** Source material follows **
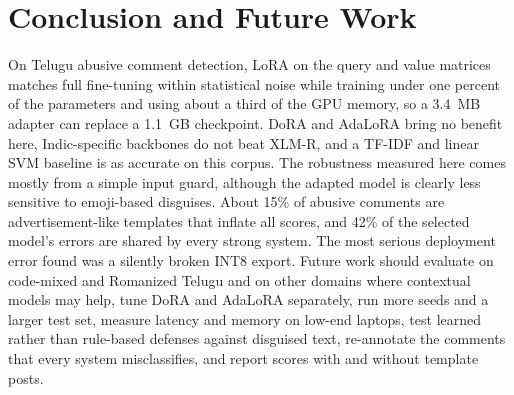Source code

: \documentclass{svproc}
\begin{document}
\section{Conclusion and Future Work}
\label{sec:concl}
On Telugu abusive comment detection, LoRA on the query and value matrices matches full fine-tuning within statistical noise while training under one percent of the parameters and using about a third of the GPU memory, so a 3.4~MB adapter can replace a 1.1~GB checkpoint. DoRA and AdaLoRA bring no benefit here, Indic-specific backbones do not beat XLM-R, and a TF-IDF and linear SVM baseline is as accurate on this corpus. The robustness measured here comes mostly from a simple input guard, although the adapted model is clearly less sensitive to emoji-based disguises. About 15\% of abusive comments are advertisement-like templates that inflate all scores, and 42\% of the selected model's errors are shared by every strong system. The most serious deployment error found was a silently broken INT8 export. Future work should evaluate on code-mixed and Romanized Telugu and on other domains where contextual models may help, tune DoRA and AdaLoRA separately, run more seeds and a larger test set, measure latency and memory on low-end laptops, test learned rather than rule-based defenses against disguised text, re-annotate the comments that every system misclassifies, and report scores with and without template posts.
\end{document}
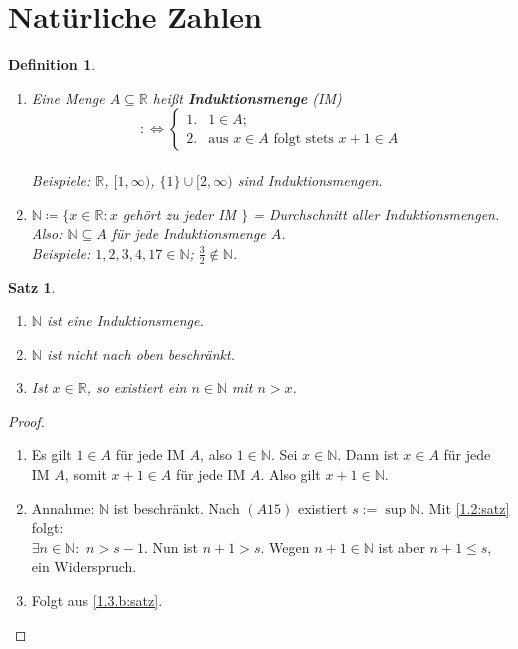 \documentclass[12pt]{extreport} %
\newcommand{\N}{\mathbb{N}}
\newcommand{\R}{\mathbb{R}}
\theoremstyle{named}
\theoremstyle{itshape}
\newtheorem{satz}[unnamedtheorem]{Satz}
\newtheorem*{definition}{Definition}
\theoremstyle{normal}
\begin{document}
\section*{Natürliche Zahlen} 

 
\begin{definition} ~\
	\begin{enumerate}
		\item Eine Menge $A \subseteq \R$ hei{\ss}t \textbf{Induktionsmenge} (IM)
		$$ :\iff \begin{cases}1 . & 1 \in A; \\ 2. & \text{aus } x \in A \text{ folgt stets } x + 1 \in A \end{cases}$$ \\
		Beispiele: $\R$, $[1, \infty)$, $\{ 1 \} \cup [2, \infty)$ sind Induktionsmengen. 
		\item $\N \coloneqq \{ x \in \R : x$ gehört zu jeder IM $\}$ = Durchschnitt aller Induktionsmengen. \\
			Also: $\N \subseteq A$ für jede Induktionsmenge $A$. \\
			Beispiele: $1,2,3,4,17 \in \N$; $\frac{3}{2} \notin \N$.
	\end{enumerate}	
\end{definition}

\begin{satz} ~\ \label{1.3:satz}
	\begin{enumerate}
		\item $\N$ ist eine Induktionsmenge.
		\item $\N$ ist nicht nach oben beschränkt.\label{1.3.b:satz}
		\item Ist $x \in \R$, so existiert ein $n \in \N$ mit $n > x$. \label{1.3.c:satz}
	\end{enumerate}
\end{satz}

\begin{proof} ~\
	\begin{enumerate}
	        \item Es gilt $1 \in A$ für jede IM $A$, also $1 \in \N$. Sei $x \in \N$. Dann ist $x \in A$ für jede IM $A$, somit
	               $x+1 \in A$ für jede IM $A$. Also gilt $x+1 \in \N$.
	        \item Annahme: $\N$ ist beschränkt. Nach $(A15)$ existiert $s:=\sup \N$. Mit \ref{1.2:satz} folgt:\\
	               $\exists n \in \N:$ $n>s-1$. Nun ist $n+1 > s$. Wegen $n+1 \in \N$ ist aber $n+1 \le s$, ein Widerspruch.
	        \item Folgt aus \ref{1.3.b:satz}.
	\end{enumerate}
\end{proof}
\end{document}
** End of Source material **
• **Exercise goal**:
Once the pictures are removed, output the entries above exactly as given.

• **Task answer**:
Source code

: \documentclass{svproc}
\begin{document}
\section{Conclusion and Future Work}
\label{sec:concl}
On Telugu abusive comment detection, LoRA on the query and value matrices matches full fine-tuning within statistical noise while training under one percent of the parameters and using about a third of the GPU memory, so a 3.4~MB adapter can replace a 1.1~GB checkpoint. DoRA and AdaLoRA bring no benefit here, Indic-specific backbones do not beat XLM-R, and a TF-IDF and linear SVM baseline is as accurate on this corpus. The robustness measured here comes mostly from a simple input guard, although the adapted model is clearly less sensitive to emoji-based disguises. About 15\% of abusive comments are advertisement-like templates that inflate all scores, and 42\% of the selected model's errors are shared by every strong system. The most serious deployment error found was a silently broken INT8 export. Future work should evaluate on code-mixed and Romanized Telugu and on other domains where contextual models may help, tune DoRA and AdaLoRA separately, run more seeds and a larger test set, measure latency and memory on low-end laptops, test learned rather than rule-based defenses against disguised text, re-annotate the comments that every system misclassifies, and report scores with and without template posts.
\end{document}
 \documentclass[12pt]{extreport} %
\newcommand{\N}{\mathbb{N}}
\newcommand{\R}{\mathbb{R}}
\theoremstyle{named}
\theoremstyle{itshape}
\newtheorem{satz}[unnamedtheorem]{Satz}
\newtheorem*{definition}{Definition}
\theoremstyle{normal}
\begin{document}
\section*{Natürliche Zahlen} 

 
\begin{definition} ~\
	\begin{enumerate}
		\item Eine Menge $A \subseteq \R$ hei{\ss}t \textbf{Induktionsmenge} (IM)
		$$ :\iff \begin{cases}1 . & 1 \in A; \\ 2. & \text{aus } x \in A \text{ folgt stets } x + 1 \in A \end{cases}$$ \\
		Beispiele: $\R$, $[1, \infty)$, $\{ 1 \} \cup [2, \infty)$ sind Induktionsmengen. 
		\item $\N \coloneqq \{ x \in \R : x$ gehört zu jeder IM $\}$ = Durchschnitt aller Induktionsmengen. \\
			Also: $\N \subseteq A$ für jede Induktionsmenge $A$. \\
			Beispiele: $1,2,3,4,17 \in \N$; $\frac{3}{2} \notin \N$.
	\end{enumerate}	
\end{definition}

\begin{satz} ~\ \label{1.3:satz}
	\begin{enumerate}
		\item $\N$ ist eine Induktionsmenge.
		\item $\N$ ist nicht nach oben beschränkt.\label{1.3.b:satz}
		\item Ist $x \in \R$, so existiert ein $n \in \N$ mit $n > x$. \label{1.3.c:satz}
	\end{enumerate}
\end{satz}

\begin{proof} ~\
	\begin{enumerate}
	        \item Es gilt $1 \in A$ für jede IM $A$, also $1 \in \N$. Sei $x \in \N$. Dann ist $x \in A$ für jede IM $A$, somit
	               $x+1 \in A$ für jede IM $A$. Also gilt $x+1 \in \N$.
	        \item Annahme: $\N$ ist beschränkt. Nach $(A15)$ existiert $s:=\sup \N$. Mit \ref{1.2:satz} folgt:\\
	               $\exists n \in \N:$ $n>s-1$. Nun ist $n+1 > s$. Wegen $n+1 \in \N$ ist aber $n+1 \le s$, ein Widerspruch.
	        \item Folgt aus \ref{1.3.b:satz}.
	\end{enumerate}
\end{proof}
\end{document}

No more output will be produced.